You often hear about how desperate China is for foreign resources, but the story seems a bit cliché after you read it over and over again. Can it really be that hungry for energy and metals?
Then you look at a company like Sinopec, and realize just how real the story is. Canadians should have a decent sense of this because our assets have already been scooped up by Chinese buyers, but for people outside our borders, Sinopec’s global activity would be pretty staggering when you lay it all out.
The state-owned company’s latest deal is the purchase of a 30-per-cent stake in the Brazilian assets of Galp Energia, worth $5.2-billion (U.S.) in total. That includes $3.5-billion for the stake plus $1.6-billion in capital expenditure. (Galp owns offshore drilling assets that will be expensive to develop.)
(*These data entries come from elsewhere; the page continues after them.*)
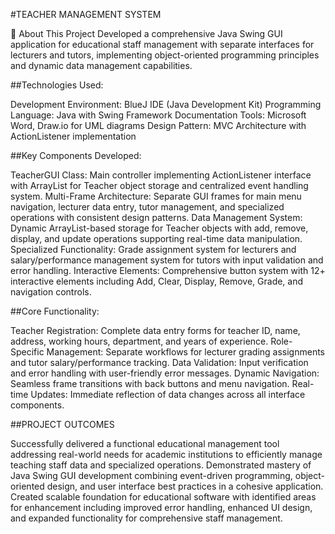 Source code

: #TEACHER MANAGEMENT SYSTEM

📌 About This Project
Developed a comprehensive Java Swing GUI application for educational staff management with separate interfaces for lecturers and tutors, implementing object-oriented programming principles and dynamic data management capabilities.


##Technologies Used:

Development Environment: BlueJ IDE (Java Development Kit)
Programming Language: Java with Swing Framework
Documentation Tools: Microsoft Word, Draw.io for UML diagrams
Design Pattern: MVC Architecture with ActionListener implementation

##Key Components Developed:

TeacherGUI Class: Main controller implementing ActionListener interface with ArrayList for Teacher object storage and centralized event handling system.
Multi-Frame Architecture: Separate GUI frames for main menu navigation, lecturer data entry, tutor management, and specialized operations with consistent design patterns.
Data Management System: Dynamic ArrayList-based storage for Teacher objects with add, remove, display, and update operations supporting real-time data manipulation.
Specialized Functionality: Grade assignment system for lecturers and salary/performance management system for tutors with input validation and error handling.
Interactive Elements: Comprehensive button system with 12+ interactive elements including Add, Clear, Display, Remove, Grade, and navigation controls.

##Core Functionality:

Teacher Registration: Complete data entry forms for teacher ID, name, address, working hours, department, and years of experience.
Role-Specific Management: Separate workflows for lecturer grading assignments and tutor salary/performance tracking.
Data Validation: Input verification and error handling with user-friendly error messages.
Dynamic Navigation: Seamless frame transitions with back buttons and menu navigation.
Real-time Updates: Immediate reflection of data changes across all interface components.

##PROJECT OUTCOMES

Successfully delivered a functional educational management tool addressing real-world needs for academic institutions to efficiently manage teaching staff data and specialized operations.
Demonstrated mastery of Java Swing GUI development combining event-driven programming, object-oriented design, and user interface best practices in a cohesive application.
Created scalable foundation for educational software with identified areas for enhancement including improved error handling, enhanced UI design, and expanded functionality for comprehensive staff management.
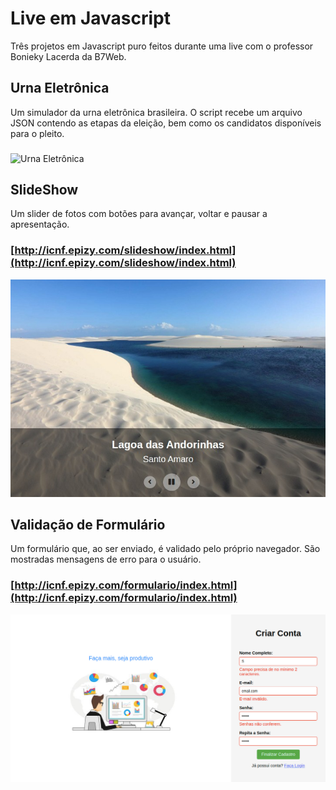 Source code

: # Live em Javascript

Três projetos em Javascript puro feitos durante uma live com o professor Bonieky Lacerda da B7Web.

## Urna Eletrônica

Um simulador da urna eletrônica brasileira. O script recebe um arquivo JSON contendo as etapas da eleição, bem como os candidatos disponíveis para o pleito.

### [](http://icnf.epizy.com/urna/index.html)
![Urna Eletrônica](urna/screenshot.jpg)

## SlideShow

Um slider de fotos com botões para avançar, voltar e pausar a apresentação.

### [http://icnf.epizy.com/slideshow/index.html](http://icnf.epizy.com/slideshow/index.html)
![SlideShow](slideshow/screenshot.jpg)

## Validação de Formulário

Um formulário que, ao ser enviado, é validado pelo próprio navegador. São mostradas mensagens de erro para o usuário.

### [http://icnf.epizy.com/formulario/index.html](http://icnf.epizy.com/formulario/index.html)
![Formulário](formulario/screenshot.jpg)
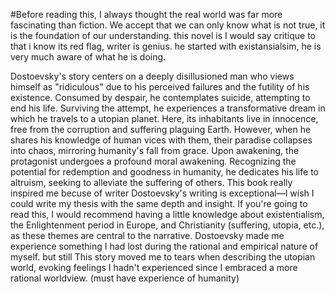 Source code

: #Before reading this, I always thought the real world was far more fascinating than fiction. We accept that we can only know what is not true, it is the foundation of our understanding. this novel is I would say critique to that i know its red flag, writer is genius. he started with existansialsim, he is very much aware of what he is doing. 

Dostoevsky's story centers on a deeply disillusioned man who views himself as "ridiculous" due to his perceived failures and the futility of his existence. Consumed by despair, he contemplates suicide, attempting to end his life. Surviving the attempt, he experiences a transformative dream in which he travels to a utopian planet. Here, its inhabitants live in innocence, free from the corruption and suffering plaguing Earth. However, when he shares his knowledge of human vices with them, their paradise collapses into chaos, mirroring humanity's fall from grace. Upon awakening, the protagonist undergoes a profound moral awakening. Recognizing the potential for redemption and goodness in humanity, he dedicates his life to altruism, seeking to alleviate the suffering of others.
This book really inspired me becuse of writer Dostoevsky's writing is exceptional—I wish I could write my thesis with the same depth and insight. If you're going to read this, I would recommend having a little knowledge about existentialism, the Enlightenment period in Europe, and Christianity (suffering, utopia, etc.), as these themes are central to the narrative. Dostoevsky made me experience something I had lost during the rational and empirical nature of myself.  but still This story moved me to tears when describing the utopian world, evoking feelings I hadn't experienced since I embraced a more rational worldview. (must have experience of humanity) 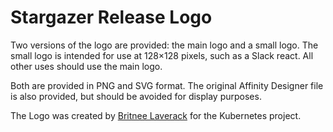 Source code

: # Stargazer Release Logo

Two versions of the logo are provided: the main logo and a small logo. The small logo is intended for use at 128×128 pixels, such as a Slack react. All other uses should use the main logo.

Both are provided in PNG and SVG format. The original Affinity Designer file is also provided, but should be avoided for display purposes.

The Logo was created by [Britnee Laverack](https://www.instagram.com/artsyfie/) for the Kubernetes project.
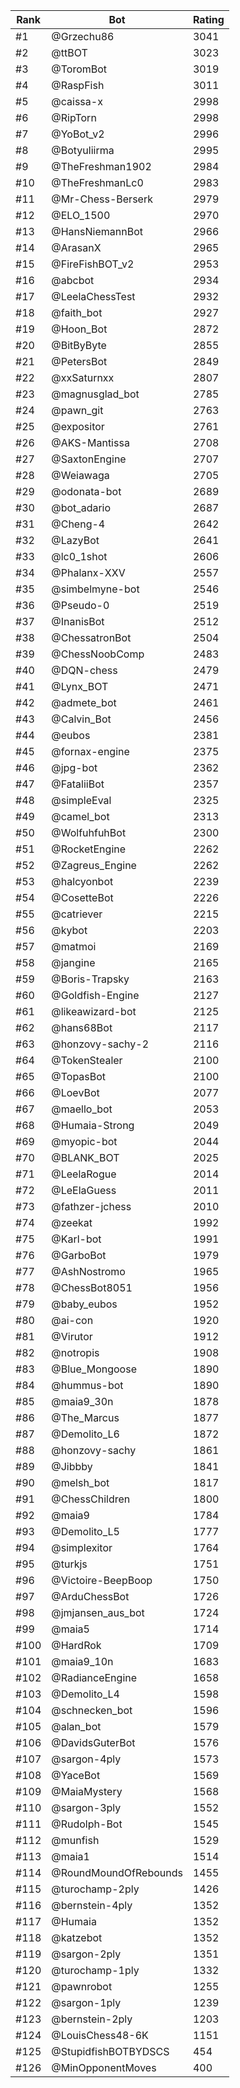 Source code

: Rank|Bot|Rating
---|---|---
#1|@Grzechu86|3041
#2|@ttBOT|3023
#3|@ToromBot|3019
#4|@RaspFish|3011
#5|@caissa-x|2998
#6|@RipTorn|2998
#7|@YoBot_v2|2996
#8|@Botyuliirma|2995
#9|@TheFreshman1902|2984
#10|@TheFreshmanLc0|2983
#11|@Mr-Chess-Berserk|2979
#12|@ELO_1500|2970
#13|@HansNiemannBot|2966
#14|@ArasanX|2965
#15|@FireFishBOT_v2|2953
#16|@abcbot|2934
#17|@LeelaChessTest|2932
#18|@faith_bot|2927
#19|@Hoon_Bot|2872
#20|@BitByByte|2855
#21|@PetersBot|2849
#22|@xxSaturnxx|2807
#23|@magnusglad_bot|2785
#24|@pawn_git|2763
#25|@expositor|2761
#26|@AKS-Mantissa|2708
#27|@SaxtonEngine|2707
#28|@Weiawaga|2705
#29|@odonata-bot|2689
#30|@bot_adario|2687
#31|@Cheng-4|2642
#32|@LazyBot|2641
#33|@lc0_1shot|2606
#34|@Phalanx-XXV|2557
#35|@simbelmyne-bot|2546
#36|@Pseudo-0|2519
#37|@InanisBot|2512
#38|@ChessatronBot|2504
#39|@ChessNoobComp|2483
#40|@DQN-chess|2479
#41|@Lynx_BOT|2471
#42|@admete_bot|2461
#43|@Calvin_Bot|2456
#44|@eubos|2381
#45|@fornax-engine|2375
#46|@jpg-bot|2362
#47|@FataliiBot|2357
#48|@simpleEval|2325
#49|@camel_bot|2313
#50|@WolfuhfuhBot|2300
#51|@RocketEngine|2262
#52|@Zagreus_Engine|2262
#53|@halcyonbot|2239
#54|@CosetteBot|2226
#55|@catriever|2215
#56|@kybot|2203
#57|@matmoi|2169
#58|@jangine|2165
#59|@Boris-Trapsky|2163
#60|@Goldfish-Engine|2127
#61|@likeawizard-bot|2125
#62|@hans68Bot|2117
#63|@honzovy-sachy-2|2116
#64|@TokenStealer|2100
#65|@TopasBot|2100
#66|@LoevBot|2077
#67|@maello_bot|2053
#68|@Humaia-Strong|2049
#69|@myopic-bot|2044
#70|@BLANK_BOT|2025
#71|@LeelaRogue|2014
#72|@LeElaGuess|2011
#73|@fathzer-jchess|2010
#74|@zeekat|1992
#75|@Karl-bot|1991
#76|@GarboBot|1979
#77|@AshNostromo|1965
#78|@ChessBot8051|1956
#79|@baby_eubos|1952
#80|@ai-con|1920
#81|@Virutor|1912
#82|@notropis|1908
#83|@Blue_Mongoose|1890
#84|@hummus-bot|1890
#85|@maia9_30n|1878
#86|@The_Marcus|1877
#87|@Demolito_L6|1872
#88|@honzovy-sachy|1861
#89|@Jibbby|1841
#90|@melsh_bot|1817
#91|@ChessChildren|1800
#92|@maia9|1784
#93|@Demolito_L5|1777
#94|@simplexitor|1764
#95|@turkjs|1751
#96|@Victoire-BeepBoop|1750
#97|@ArduChessBot|1726
#98|@jmjansen_aus_bot|1724
#99|@maia5|1714
#100|@HardRok|1709
#101|@maia9_10n|1683
#102|@RadianceEngine|1658
#103|@Demolito_L4|1598
#104|@schnecken_bot|1596
#105|@alan_bot|1579
#106|@DavidsGuterBot|1576
#107|@sargon-4ply|1573
#108|@YaceBot|1569
#109|@MaiaMystery|1568
#110|@sargon-3ply|1552
#111|@Rudolph-Bot|1545
#112|@munfish|1529
#113|@maia1|1514
#114|@RoundMoundOfRebounds|1455
#115|@turochamp-2ply|1426
#116|@bernstein-4ply|1352
#117|@Humaia|1352
#118|@katzebot|1352
#119|@sargon-2ply|1351
#120|@turochamp-1ply|1332
#121|@pawnrobot|1255
#122|@sargon-1ply|1239
#123|@bernstein-2ply|1203
#124|@LouisChess48-6K|1151
#125|@StupidfishBOTBYDSCS|454
#126|@MinOpponentMoves|400
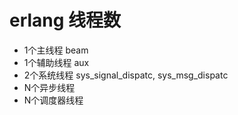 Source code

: # erlang 线程数
* 1个主线程 beam
* 1个辅助线程 aux
* 2个系统线程 sys_signal_dispatc, sys_msg_dispatc
* N个异步线程
* N个调度器线程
This purchase comes one month after Sinopec shelled out almost $3-billion (Canadian) for Canada’s Daylight Energy, after you add in debt. And then looking back a few years, Sinopec paid $7.1 (U.S.) for 40 per cent of Repsol's Brazillian arm in 2010, as well as $7.3-billion for Addax Petroleum in 2009 to pick up reserves in Iraq’s Kurdistan and West Africa.
There have also been smaller deals. This week Sinopec announced it has completed its purchase of an 80-per-cent stake in Pecten Cameroon Co. from Royal Dutch Shell for $538-million.
Combined, these alone total over $20-billion. And there could be more. There are rumours that Sinopec is looking to bid on Marathon Oil’s Angolan operations, which could snag $800-million, according to Bloomberg.
Overall, however, China’s total outbound acquisitions have dropped this year, totalling $37.6-billion, according to Thomson Reuters, down from $54.1-billion in 2010.